- **DATA**
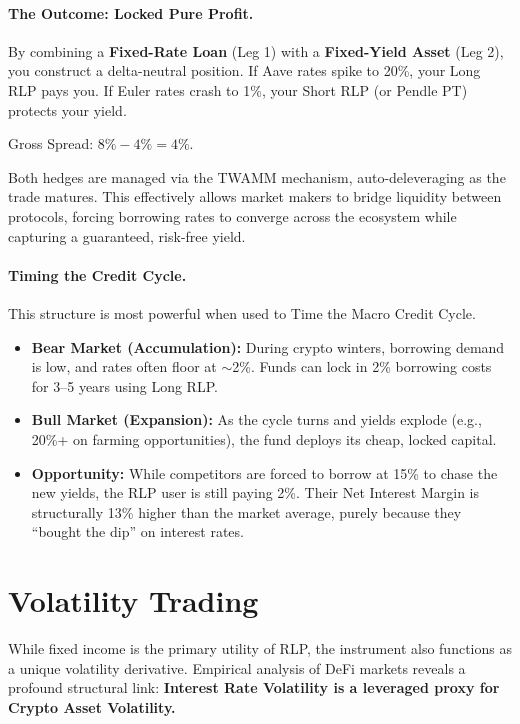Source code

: \documentclass[12pt]{article}
\begin{document}
\paragraph{The Outcome: Locked Pure Profit.}
By combining a \textbf{Fixed-Rate Loan} (Leg 1) with a \textbf{Fixed-Yield Asset} (Leg 2), you construct a delta-neutral position. If Aave rates spike to 20\%, your Long RLP pays you. If Euler rates crash to 1\%, your Short RLP (or Pendle PT) protects your yield.

Gross Spread: $8\% - 4\% = 4\%$.

Both hedges are managed via the TWAMM mechanism, auto-deleveraging as the trade matures. This effectively allows market makers to bridge liquidity between protocols, forcing borrowing rates to converge across the ecosystem while capturing a guaranteed, risk-free yield.

\paragraph{Timing the Credit Cycle.}
This structure is most powerful when used to Time the Macro Credit Cycle.

\begin{itemize}
    \item \textbf{Bear Market (Accumulation):} During crypto winters, borrowing demand is low, and rates often floor at $\sim$2\%. Funds can lock in 2\% borrowing costs for 3--5 years using Long RLP.
    \item \textbf{Bull Market (Expansion):} As the cycle turns and yields explode (e.g., 20\%+ on farming opportunities), the fund deploys its cheap, locked capital.
    \item \textbf{Opportunity:} While competitors are forced to borrow at 15\% to chase the new yields, the RLP user is still paying 2\%. Their Net Interest Margin is structurally 13\% higher than the market average, purely because they ``bought the dip'' on interest rates.
\end{itemize}

\section{Volatility Trading}

While fixed income is the primary utility of RLP, the instrument also functions as a unique volatility derivative. Empirical analysis of DeFi markets reveals a profound structural link: \textbf{Interest Rate Volatility is a leveraged proxy for Crypto Asset Volatility.}
\end{document}
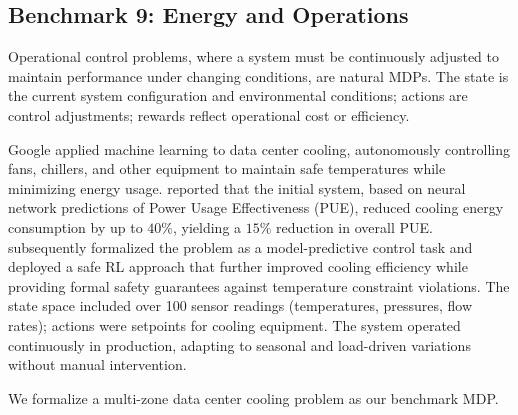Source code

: \subsection{Benchmark 9: Energy and Operations}
\label{sec:benchmark_datacenter}

Operational control problems, where a system must be continuously adjusted to maintain performance under changing conditions, are natural MDPs. The state is the current system configuration and environmental conditions; actions are control adjustments; rewards reflect operational cost or efficiency.

Google applied machine learning to data center cooling, autonomously controlling fans, chillers, and other equipment to maintain safe temperatures while minimizing energy usage. \citet{Gao2014} reported that the initial system, based on neural network predictions of Power Usage Effectiveness (PUE), reduced cooling energy consumption by up to $40\%$, yielding a $15\%$ reduction in overall PUE. \citet{Lazic2018} subsequently formalized the problem as a model-predictive control task and deployed a safe RL approach that further improved cooling efficiency while providing formal safety guarantees against temperature constraint violations. The state space included over 100 sensor readings (temperatures, pressures, flow rates); actions were setpoints for cooling equipment. The system operated continuously in production, adapting to seasonal and load-driven variations without manual intervention.

We formalize a multi-zone data center cooling problem as our benchmark MDP.

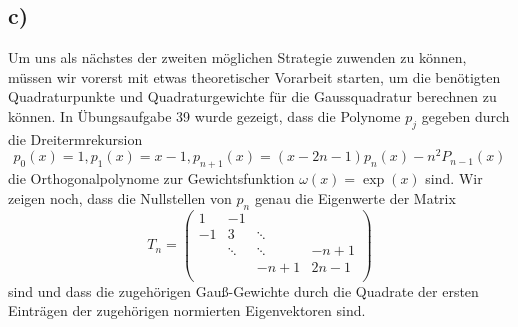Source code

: \subsection*{c)}
Um uns als nächstes der zweiten möglichen Strategie zuwenden zu können, müssen wir vorerst mit etwas theoretischer Vorarbeit starten, um die benötigten Quadraturpunkte und Quadraturgewichte für die Gaussquadratur berechnen zu können.
In Übungsaufgabe 39 wurde gezeigt, dass die Polynome $p_j$ gegeben durch die Dreitermrekursion
\[ p_0(x) = 1, p_1(x) = x - 1, p_{n+1}(x) = (x - 2n - 1)p_n(x) - n^2P_{n-1}(x)\]
die Orthogonalpolynome zur Gewichtsfunktion $\omega(x) = \exp(x)$ sind. Wir zeigen noch, dass die Nullstellen von $p_n$ genau die Eigenwerte der Matrix
\[T_n = \left(\begin{array}{rrrr}                                
1 & -1 & & \\                                               
-1 & 3 &\ddots& \\                                               
&\ddots&\ddots& -n + 1 \\
& & -n + 1 & 2n - 1 \\
\end{array}\right)\]
sind und dass die zugehörigen Gauß-Gewichte durch die Quadrate der ersten Einträgen der zugehörigen normierten Eigenvektoren sind.

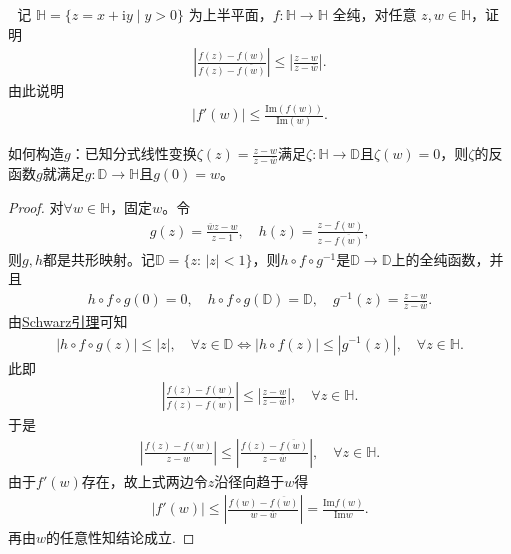 \documentclass[../../main.tex]{subfiles}%
\begin{document}
\begin{example}\,\,
记 $\mathbb{H} = \{z = x + \mathrm{i}y \mid y > 0\}$ 为上半平面，$f:\mathbb{H} \to \mathbb{H}$ 全纯，对任意 $z,w \in \mathbb{H}$，证明
\begin{align*}
\left|\frac{f(z)-f(w)}{f(z)-\overline{f(w)}}\right| \leqslant \left|\frac{z-w}{z-\overline{w}}\right|.
\end{align*}
由此说明
\begin{align*}
|f'(w)| \leqslant \frac{\mathrm{Im}(f(w))}{\mathrm{Im}(w)}.
\end{align*}
\end{example}
\begin{remark}
如何构造$g$：已知分式线性变换$\zeta(z)=\frac{z-w}{z-\overline{w}}$满足$\zeta:\mathbb{H}\to\mathbb{D}$且$\zeta(w)=0$，则$\zeta$的反函数$g$就满足$g:\mathbb{D}\to\mathbb{H}$且$g(0)=w$。
\end{remark}
\begin{proof}
对$\forall w\in\mathbb{H}$，固定$w$。令
\begin{align*}
g(z)=\frac{\overline{w}z-w}{z-1},\quad h(z)=\frac{z-f(w)}{z-\overline{f(w)}},
\end{align*}
则$g,h$都是共形映射。记$\mathbb{D}=\{z:\,|z|<1\}$，则$h\circ f\circ g^{-1}$是$\mathbb{D}\to\mathbb{D}$上的全纯函数，并且
\begin{align*}
h\circ f\circ g(0)=0,\quad h\circ f\circ g(\mathbb{D})=\mathbb{D},\quad g^{-1}(z)=\frac{z-w}{z-\overline{w}}.
\end{align*}
由\hyperref[theorem:Schwarz引理-定理4.5.3]{Schwarz引理}可知
\begin{align*}
|h\circ f\circ g(z)|\leqslant|z|,\quad \forall z\in\mathbb{D} \Longleftrightarrow |h\circ f(z)|\leqslant|g^{-1}(z)|,\quad \forall z\in\mathbb{H}.
\end{align*}
此即
\begin{align*}
\left| \frac{f(z)-f(w)}{f(z)-\overline{f(w)}} \right|\leqslant\left| \frac{z-w}{z-\overline{w}} \right|,\quad \forall z\in\mathbb{H}.
\end{align*}
于是
\begin{align*}
\left| \frac{f(z)-f(w)}{z-w} \right|\leqslant\left| \frac{f(z)-\overline{f(w)}}{z-\overline{w}} \right|,\quad \forall z\in\mathbb{H}.
\end{align*}
由于$f'(w)$存在，故上式两边令$z$沿径向趋于$w$得
\begin{align*}
|f'(w)|\leqslant\left| \frac{f(w)-\overline{f(w)}}{w-\overline{w}} \right|=\frac{\mathrm{Im}f(w)}{\mathrm{Im}w}.
\end{align*}
再由$w$的任意性知结论成立.
\end{proof}
\end{document}
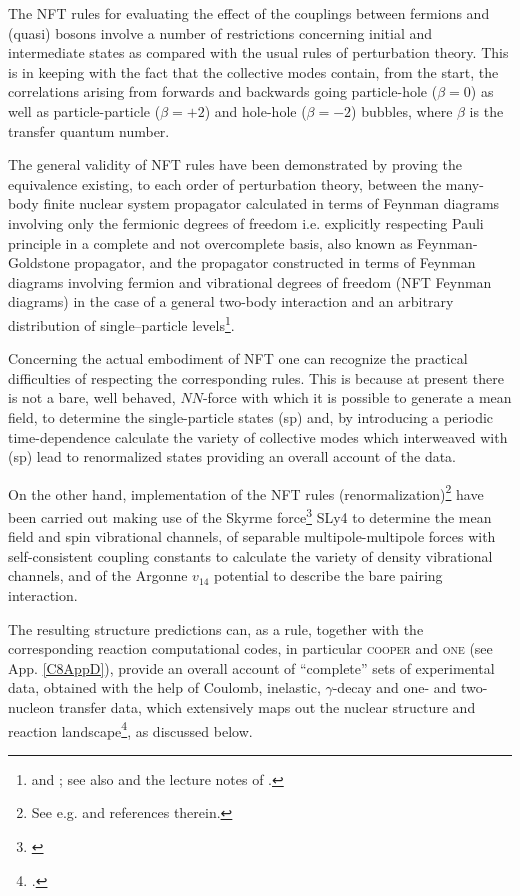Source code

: The NFT rules  for evaluating the effect of the couplings between fermions and (quasi) bosons involve a number of restrictions concerning initial and intermediate states as compared with the usual rules of perturbation theory. This is in keeping with the fact that the collective modes contain, from the start,  the correlations arising from forwards and backwards going  particle-hole ($\beta=0$) as well as particle-particle ($\beta=+2$) and hole-hole ($\beta=-2$) bubbles, where $\beta$ is the transfer quantum number. 
 

The general validity of NFT rules have been demonstrated by proving the equivalence existing, to each order of perturbation theory, between the many-body finite nuclear system propagator calculated in terms of Feynman diagrams involving only the fermionic degrees of freedom i.e. explicitly respecting Pauli principle in a complete and not overcomplete basis, also known as Feynman-Goldstone propagator, and the propagator constructed in terms of Feynman diagrams involving fermion and vibrational degrees of freedom (NFT Feynman diagrams) in the case of a general two-body interaction and an arbitrary distribution of single--particle levels\footnote{\cite{Bes:75} and \cite{Bes:76c}; see also \cite{Baranger:69} and the  lecture notes of  \cite{McFarlane:69}.}.



 Concerning the actual embodiment of NFT one can recognize the practical difficulties of respecting the corresponding rules. This is because at present there is not a  bare, well behaved, $NN$-force  with which it is possible to generate a mean field,  to determine the single-particle states (sp)  and, by introducing a periodic time-dependence calculate the variety of collective modes which interweaved with (sp) lead to renormalized states providing an overall account of the data. 



On the other hand,  implementation of the NFT rules (renormalization)\footnote{See e.g. \cite{Broglia:16} and references therein.} have been carried out making use of the Skyrme  force\footnote{\cite{Chabanat:97}} SLy4 to determine the mean field and spin vibrational channels,  of separable multipole-multipole forces with self-consistent  coupling constants to calculate the variety of density vibrational channels, and of the  Argonne $v_{14}$ potential to describe the bare pairing interaction.


The resulting structure predictions can, as a rule,  together with the corresponding reaction computational codes, in particular \textsc{cooper} and \textsc{one} (see App. \ref{C8AppD}), provide an overall account of ``complete'' sets of experimental data, obtained with the help of Coulomb, inelastic, $\gamma$-decay  and one- and two-nucleon transfer data, which  extensively maps out the nuclear structure and reaction landscape\footnote{\cite{Idini:15,Idini:14,Potel:13}.}, as discussed below.


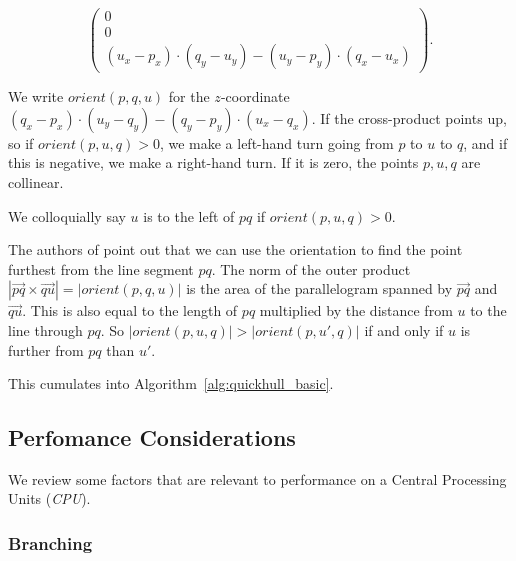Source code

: \[
    \begin{pmatrix}
        0 \\
        0 \\
        (u_x - p_x) \cdot (q_y - u_y) - (u_y - p_y) \cdot (q_x - u_x)
    \end{pmatrix}.
\]

We write $orient(p, q, u)$ for the $z$-coordinate
$(q_x - p_x) \cdot (u_y - q_y) - (q_y - p_y) \cdot (u_x - q_x)$. 
If the cross-product points up, so if $orient(p, u, q) > 0$, we make a left-hand 
turn going from $p$ to $u$ to $q$, and if this is negative, we make a right-hand
turn. If it is zero, the points $p, u, q$ are collinear. 

We colloquially say $u$ is to the left of $pq$ if $orient(p, u, q) > 0$.

The authors of \cite{quickerthanqhull} point out that we can use the 
orientation to find the point furthest from the line segment $pq$. 
The norm of the outer product
$|\vec{pq} \times \vec{qu}| = |orient(p, q, u)|$ is the area of the
parallelogram spanned by $\vec{pq}$ and $\vec{qu}$. This is also equal to
the length of $pq$ multiplied by the distance from $u$ to the line through 
$pq$. So $|orient(p, u, q)| > |orient(p, u', q)|$ if and only if $u$ is further
from $pq$ than $u'$.

This cumulates into Algorithm~\ref{alg:quickhull_basic}. 

\subsection{Perfomance Considerations}

We review some factors that are relevant to performance on a Central Processing
Units (\textit{CPU}).

\subsubsection{Branching}

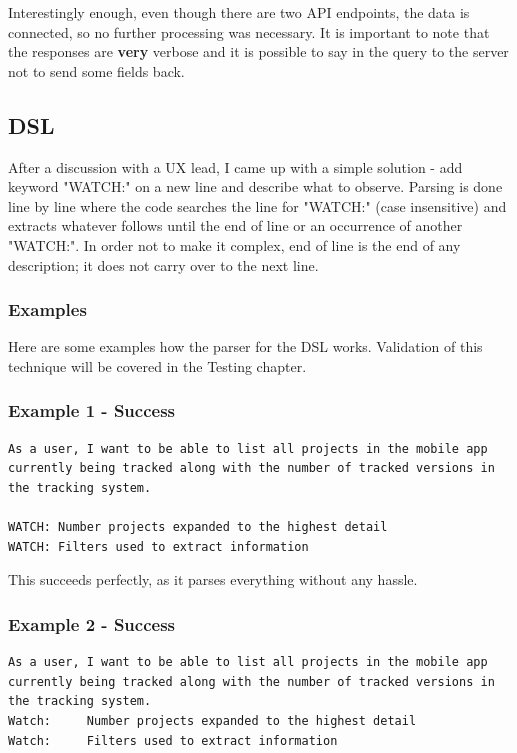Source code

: Interestingly enough, even though there are two API endpoints, the data is connected, so no further processing was necessary. It is important to note that the responses are {\bf very} verbose and it is possible to say in the query to the server not to send some fields back.

\subsection{DSL}

After a discussion with a UX lead, I came up with a simple solution - add keyword "WATCH:" on a new line and describe what to observe. Parsing is done line by line where the code searches the line for "WATCH:" (case insensitive) and extracts whatever follows until the end of line or an occurrence of another "WATCH:". In order not to make it complex, end of line is the end of any description; it does not carry over to the next line.

\subsubsection{Examples}

Here are some examples how the parser for the DSL works. Validation of this technique will be covered in the Testing chapter.

\subsubsection*{Example 1 - Success}

\begin{lstlisting}
As a user, I want to be able to list all projects in the mobile app currently being tracked along with the number of tracked versions in the tracking system.

WATCH: Number projects expanded to the highest detail
WATCH: Filters used to extract information
\end{lstlisting}

This succeeds perfectly, as it parses everything without any hassle.

\subsubsection*{Example 2 - Success}

\begin{lstlisting}
As a user, I want to be able to list all projects in the mobile app currently being tracked along with the number of tracked versions in the tracking system. 
Watch:     Number projects expanded to the highest detail
Watch:     Filters used to extract information
\end{lstlisting}

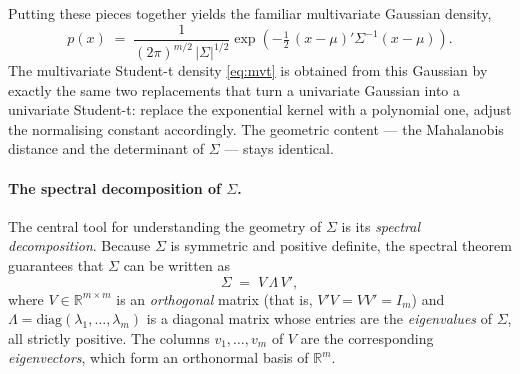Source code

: \documentclass[11pt, a4paper, oneside]{article}
\begin{document}
Putting these pieces together yields the familiar multivariate Gaussian
density,
\[
p(x) \;=\; \frac{1}{(2\pi)^{m/2}\,|\Sigma|^{1/2}}
\exp\!\left(-\tfrac{1}{2}\,(x-\mu)'\Sigma^{-1}(x-\mu)\right).
\]
The multivariate Student-t density \eqref{eq:mvt} is obtained from this
Gaussian by exactly the same two replacements that turn a univariate
Gaussian into a univariate Student-t: replace the exponential kernel
with a polynomial one, adjust the normalising constant accordingly. The
geometric content — the Mahalanobis distance and the determinant of
$\Sigma$ — stays identical.

\paragraph{The spectral decomposition of $\Sigma$.}
The central tool for understanding the geometry of $\Sigma$ is its
\emph{spectral decomposition}. Because $\Sigma$ is symmetric and
positive definite, the spectral theorem guarantees that $\Sigma$ can be
written as
\begin{equation}
\Sigma \;=\; V\, \Lambda\, V',
\label{eq:spectral}
\end{equation}
where $V \in \mathbb{R}^{m \times m}$ is an \emph{orthogonal} matrix
(that is, $V' V = V V' = I_m$) and
$\Lambda = \mathrm{diag}(\lambda_1, \ldots, \lambda_m)$ is a diagonal
matrix whose entries are the \emph{eigenvalues} of $\Sigma$, all strictly
positive. The columns $v_1, \ldots, v_m$ of $V$ are the corresponding
\emph{eigenvectors}, which form an orthonormal basis of $\mathbb{R}^m$.
\end{document}
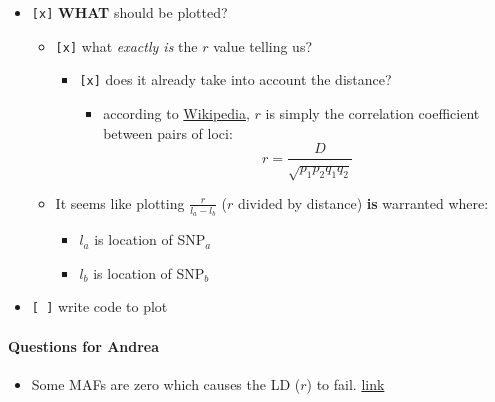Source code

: \documentclass[letterpaper]{scrartcl}
\begin{document}
\begin{itemize}
\itemsep1pt\parskip0pt
\item
  \texttt{{[}x{]}} \textbf{WHAT} should be plotted?

  \begin{itemize}
  \itemsep1pt\parskip0pt
  \item
    \texttt{{[}x{]}} what \emph{exactly is} the \(r\) value telling us?

    \begin{itemize}
    \itemsep1pt\parskip0pt
    \item
      \texttt{{[}x{]}} does it already take into account the distance?

      \begin{itemize}
      \itemsep1pt\parskip0pt
      \item
        according to
        \href{http://en.wikipedia.org/wiki/Linkage_disequilibrium\#Definition}{Wikipedia},
        \(r\) is simply the correlation coefficient between pairs of
        loci: \[r=\frac{D}{\sqrt{p_1p_2q_1q_2}}\]
      \end{itemize}
    \end{itemize}
  \item
    It seems like plotting \(\frac{r}{l_{a} - l_{b}}\) (\(r\) divided by
    distance) \textbf{is} warranted where:

    \begin{itemize}
    \itemsep1pt\parskip0pt
    \item
      \(l_{a}\) is location of SNP\(_{a}\)
    \item
      \(l_{b}\) is location of SNP\(_{b}\)
    \end{itemize}
  \end{itemize}
\item
  \texttt{{[} {]}} write code to plot
\end{itemize}

\paragraph{Questions for Andrea}\label{questions-for-andrea}

\begin{itemize}
\itemsep1pt\parskip0pt
\item
  Some MAFs are zero which causes the LD (\(r\)) to fail.
  \href{http://localhost:8888/jupiter/notebooks/YALE/ddrad58/2015-01-02_Plot_PLINK_results.ipynb\#LD-as-r-for-Scaffold0:}{link}
\end{itemize}
\end{document}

- **WHAT YOU SHOULD DO**
Go through the listing above and locate each line that holds the word "Student". Copy those lines.

- **EXERCISE RESPONSE**
The multivariate Student-t density \eqref{eq:mvt} is obtained from this
Gaussian into a univariate Student-t: replace the exponential kernel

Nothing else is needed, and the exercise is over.